As per the report, the government is mulling imposing stricter disclosure norms on ‘large’ (although the parameters for classifying an unlisted entity as large have not been decided upon yet) unlisted firms, including financial and regulatory compliance reporting on a quarterly basis. It is only going to add to the compliance burden of such entities and can hardly be considered as improving the ease of doing business.
Of the more than 22 lakh companies registered with the Ministry of Corporate Affairs, only a tiny fraction -- around 5,300 -- are publicly listed. The rest are unlisted for the simple reason that the scale, scope and nature of their business do not warrant raining equity capital from the markets, which would bring in the need for listing – and the attendant regulatory and reporting requirements.
According to the report, the government is concerned with recent incidents of governance failures at some large unlisted entities, including start-up unicorns which are valued in billions of dollars, and have a large scale of operations, but continue to be closely held and are not listed. Since unlisted entities come under a lighter regulatory framework, the fear is that serious issues at such entities, which may have systemic repercussions, will not come to notice till it is too late.
That is not an unjustified concern. However, it is not as if the authorities are short of provisions under existing acts and rules to keep a close eye on systemically important, large unlisted firms. In fact, after the collapse of IL&FS, the corporate affairs ministry issued a notification as far back as January 2021 mooting quarterly and half-yearly financial reporting for specified large, unlisted companies.
In the case of conglomerates, where the holding company or companies may be unlisted but the subsidiaries are listed, markets regulator SEBI already has provisions to ensure a higher level of disclosures by such entities, as they can introduce “systemic risk" through related party transactions. Even listed debt instruments issued by unlisted firms come under SEBI’s purview.
It is moot whether mere disclosure of financial performance at more frequent intervals is sufficient to ensure higher standards of corporate governance in companies. In fact, all the major scams of recent years have occurred in large, listed entities, which had, on paper, been complying with all the regulations. From Satyam Computer to Gitanjali Gems, from IL&FS to ICICI Bank, severe failure of corporate governance and oversight became public well after the event. All these firms were compliant with all regulations, had well-qualified independent directors on their boards and had even won awards for corporate governance, but had nevertheless managed to hoodwink shareholders, regulators and banks alike.

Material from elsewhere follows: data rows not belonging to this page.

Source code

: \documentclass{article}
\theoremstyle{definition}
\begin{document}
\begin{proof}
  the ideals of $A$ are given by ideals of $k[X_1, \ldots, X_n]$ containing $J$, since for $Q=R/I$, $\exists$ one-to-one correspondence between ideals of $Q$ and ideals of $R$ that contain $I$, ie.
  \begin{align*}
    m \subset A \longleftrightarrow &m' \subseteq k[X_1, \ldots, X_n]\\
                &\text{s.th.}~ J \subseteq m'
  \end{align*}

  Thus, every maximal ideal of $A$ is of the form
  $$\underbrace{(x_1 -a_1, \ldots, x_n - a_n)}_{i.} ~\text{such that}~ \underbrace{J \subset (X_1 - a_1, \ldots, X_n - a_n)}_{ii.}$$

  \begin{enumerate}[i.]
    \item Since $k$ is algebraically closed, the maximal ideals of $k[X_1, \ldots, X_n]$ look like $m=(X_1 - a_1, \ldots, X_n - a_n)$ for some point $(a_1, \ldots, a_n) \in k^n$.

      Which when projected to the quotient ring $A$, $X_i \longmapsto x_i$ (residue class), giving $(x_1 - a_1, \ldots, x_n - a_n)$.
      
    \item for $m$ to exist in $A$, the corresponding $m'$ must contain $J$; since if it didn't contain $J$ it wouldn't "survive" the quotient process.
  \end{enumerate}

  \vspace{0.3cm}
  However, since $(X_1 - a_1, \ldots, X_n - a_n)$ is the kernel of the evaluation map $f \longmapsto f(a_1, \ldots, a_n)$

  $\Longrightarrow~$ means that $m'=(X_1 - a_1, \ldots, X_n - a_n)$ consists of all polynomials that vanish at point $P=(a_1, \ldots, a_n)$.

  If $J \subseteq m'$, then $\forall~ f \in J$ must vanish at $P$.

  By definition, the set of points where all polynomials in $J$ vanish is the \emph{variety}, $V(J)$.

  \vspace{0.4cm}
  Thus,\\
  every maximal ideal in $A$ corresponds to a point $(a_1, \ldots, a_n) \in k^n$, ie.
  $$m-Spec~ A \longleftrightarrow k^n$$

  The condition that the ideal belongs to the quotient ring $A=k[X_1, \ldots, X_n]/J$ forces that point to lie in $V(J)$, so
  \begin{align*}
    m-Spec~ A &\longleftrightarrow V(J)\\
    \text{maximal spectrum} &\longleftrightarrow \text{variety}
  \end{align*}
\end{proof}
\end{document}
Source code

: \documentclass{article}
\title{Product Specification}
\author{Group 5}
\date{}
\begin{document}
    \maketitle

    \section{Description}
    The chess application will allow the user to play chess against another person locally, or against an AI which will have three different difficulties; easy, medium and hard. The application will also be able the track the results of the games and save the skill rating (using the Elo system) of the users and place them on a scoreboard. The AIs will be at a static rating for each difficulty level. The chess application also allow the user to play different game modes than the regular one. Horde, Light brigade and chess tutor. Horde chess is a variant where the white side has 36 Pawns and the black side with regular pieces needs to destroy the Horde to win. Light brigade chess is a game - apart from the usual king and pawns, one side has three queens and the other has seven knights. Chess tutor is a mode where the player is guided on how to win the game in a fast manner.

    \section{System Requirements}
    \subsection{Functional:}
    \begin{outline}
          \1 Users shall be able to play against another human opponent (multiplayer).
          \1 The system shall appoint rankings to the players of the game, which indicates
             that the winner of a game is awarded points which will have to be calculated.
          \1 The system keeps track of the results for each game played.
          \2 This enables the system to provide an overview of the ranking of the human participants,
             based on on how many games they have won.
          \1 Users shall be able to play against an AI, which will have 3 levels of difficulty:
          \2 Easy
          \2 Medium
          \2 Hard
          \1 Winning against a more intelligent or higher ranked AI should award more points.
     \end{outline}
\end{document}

However, regulatory response should not be based on the misdeeds of the few but requirements of the many. The reason that many start-ups – even those which have reached a large scale of operations – prefer to stay unlisted is that it provides them with the flexibility to make quick decisions in a rapidly changing environment. Also, since they are closely held, they have a limited number of shareholders to answer to. One could argue that it is up to these investors to ensure the safety of their investments.
Introducing additional layers of financial disclosures will add to the compliance burden of legitimate start-ups and businesses, while doing little to prevent acts of fraud, for which, in any case, many provisions exist in civil and criminal statutes. It is also arguable whether the authorities have the bandwidth to deal with a flood of financial statements and take preventive action in time. On the other hand, disclosure of their financials may render them at a competitive disadvantage.
If there was a pressing need for changing the disclosure requirements of unlisted companies – large or otherwise – it is probable that the Company Law Committee, consisting of eminent experts, would have suggested it in their report, which was submitted last year. That they didn’t should indicate to the government on the course of action it should adopt in the matter – leave well enough alone.